La solitude du juge face aux politiques

La démission surprise et les déclarations fracassantes du juge français Eric Halphen comme la « guerre ouverte » lancée par le gouvernement italien de Silvio Berlusconi contre les juges relancent la question - fondamentale pour les démocraties européennes - de l’autonomie réelle de la magistrature vis-à-vis du pouvoir politique. Mais aussi celle des répercussions de plus en plus fréquentes des enquêtes judiciaires concernant des responsables politiques sur le calendrier électoral de deux pays confrontés depuis une dizaine d’années à plusieurs «affaires» politico-judiciaires.
Ce «malaise» a été confirmé ce jeudi par la décision du procureur de Paris Jean-Pierre Dintilhac de demander à être muté, dans une lettre envoyée au garde des Sceaux le 4 janvier. Nommé procureur de Paris en 1998, Jean-Pierre Dintilhac s’est heurté à plusieurs reprises à son supérieur hiérarchique - le procureur général Jean-Louis Nadal - notamment sur la question de l’éventuelle audition comme témoin du président Jacques Chirac, à propos de l’affaire des HLM de Paris. Il avait également pris des réquisitions favorables à l’audition du président français comme témoin assisté dans l’enquête sur ses billets d’avions payés en liquide. En 1999 il avait aussi engagé des poursuites contre l’ancien ministre socialiste Dominique Strauss-Kahn, dans le cadre du dossier de la Mutuelle des étudiants de France (MNEF).

Quelques heures à peine après l’annonce de la démission du juge Halphen, le président de la Cour d'appel de Paris, Jean-Marie Coulon, a publiquement défendu les juges d'instruction français, des magistrats qui sont au cœur des enquêtes sur la corruption, et dont on réclame parfois la suppression. «Le juge d’instruction n’a-t-il pas été un facteur essentiel de l’indépendance de la justice et le vecteur d’une application égalitaire de la loi ?» a-t-il déclaré, lors de la cérémonie de rentrée solennelle de sa juridiction, la plus importante du pays. Selon lui, la suppression du juge d’instruction risquerait d’instituer «une justice discriminatoire».

Quant au juge Halphen, il avait parlé de «justice à deux vitesses», en ajoutant qu’il ne croyait plus à son idéal de justice («une même justice pour tous») et que «plusieurs affaires, dont celles des HLM (de Paris) m’ont fait toucher du doigt que cette justice n’existe plus». Il a été poussé peu à peu à la faute et finalement il a préféré quitter la magistrature «pour défendre mon honneur, dit-il, faire savoir que j’ai été calomnié et que mon instruction sur l’affaire des HLM a été sabotée». «On m’a mis des bâtons dans les roues tout le temps, a-t-il précisé.
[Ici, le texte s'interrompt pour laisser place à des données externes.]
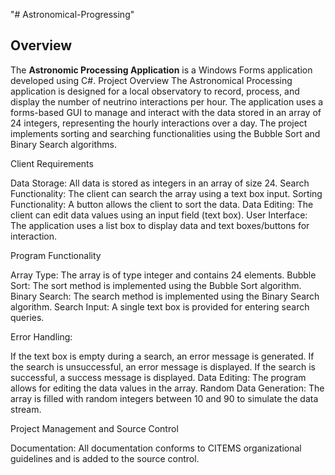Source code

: "# Astronomical-Progressing" 
## Overview
The **Astronomic Processing Application** is a Windows Forms application developed using C#.
Project Overview
The Astronomical Processing application is designed for a local observatory to record, process, and display the number of neutrino interactions per hour. The application uses a forms-based GUI to manage and interact with the data stored in an array of 24 integers, representing the hourly interactions over a day. The project implements sorting and searching functionalities using the Bubble Sort and Binary Search algorithms.

Client Requirements

Data Storage: All data is stored as integers in an array of size 24.
Search Functionality: The client can search the array using a text box input.
Sorting Functionality: A button allows the client to sort the data.
Data Editing: The client can edit data values using an input field (text box).
User Interface: The application uses a list box to display data and text boxes/buttons for interaction.

Program Functionality

Array Type: The array is of type integer and contains 24 elements.
Bubble Sort: The sort method is implemented using the Bubble Sort algorithm.
Binary Search: The search method is implemented using the Binary Search algorithm.
Search Input: A single text box is provided for entering search queries.

Error Handling:

If the text box is empty during a search, an error message is generated.
If the search is unsuccessful, an error message is displayed.
If the search is successful, a success message is displayed.
Data Editing: The program allows for editing the data values in the array.
Random Data Generation: The array is filled with random integers between 10 and 90 to simulate the data stream.

Project Management and Source Control

Documentation: All documentation conforms to CITEMS organizational guidelines and is added to the source control.
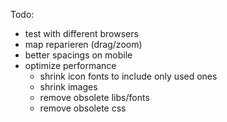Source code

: Todo:
 - test with different browsers
 - map reparieren (drag/zoom)
 - better spacings on mobile
 - optimize performance
   - shrink icon fonts to include only used ones
   - shrink images
   - remove obsolete libs/fonts
   - remove obsolete css
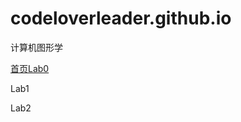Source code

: # codeloverleader.github.io
计算机图形学

<a href="index.html" target="_blank">首页Lab0</a>

Lab1			

Lab2			

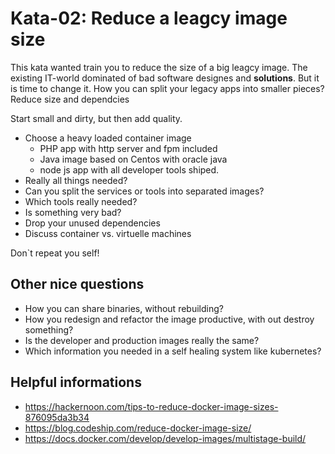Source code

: # Kata-02: Reduce a leagcy image size

This kata wanted train you to reduce the size of a big leagcy image.
The existing IT-world dominated of bad software designes and __solutions__. But it is time to
change it. How you can split your legacy apps into smaller pieces? Reduce size and dependcies

Start small and dirty, but then add quality.

* Choose a heavy loaded container image
  * PHP app with http server and fpm included
  * Java image based on Centos with oracle java
  * node js app with all developer tools shiped.
* Really all things needed?
* Can you split the services or tools into separated images?
* Which tools really needed?
* Is something very bad?
* Drop your unused dependencies
* Discuss container vs. virtuelle machines

Don`t repeat you self!

## Other nice questions

* How you can share binaries, without rebuilding?
* How you redesign and refactor the image productive, with out destroy something?
* Is the developer and production images really the same?
* Which information you needed in a self healing system like kubernetes?

## Helpful informations

* https://hackernoon.com/tips-to-reduce-docker-image-sizes-876095da3b34
* https://blog.codeship.com/reduce-docker-image-size/
* https://docs.docker.com/develop/develop-images/multistage-build/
On a sans cesse voulu m’empêcher d’enquêter».

Selon Éric Halphen, la solitude du juge d’instruction est presque inévitable : «Pour moi, le pouvoir judiciaire n’est rien d’autres que le ‘pouvoir du grain de sable’. Contrairement à ce que l’on croît on n’a presque aucun pouvoir quand on est juge d’instruction. On a simplement le devoir d’une certaine vigilance. Je pense qu’un homme seul est toujours plus vigilant qu’en groupe». En France, le juge d’instruction, à la différence du procureur, est inamovible et indépendant du pouvoir de par son mode de nomination. Ailleurs, notamment en Allemagne et en Grande Bretagne, ce type de magistrats n’existe pas : les enquêtes sont conduites soit par la police, soit par les procureurs.

Un «pacte secret avec le diable»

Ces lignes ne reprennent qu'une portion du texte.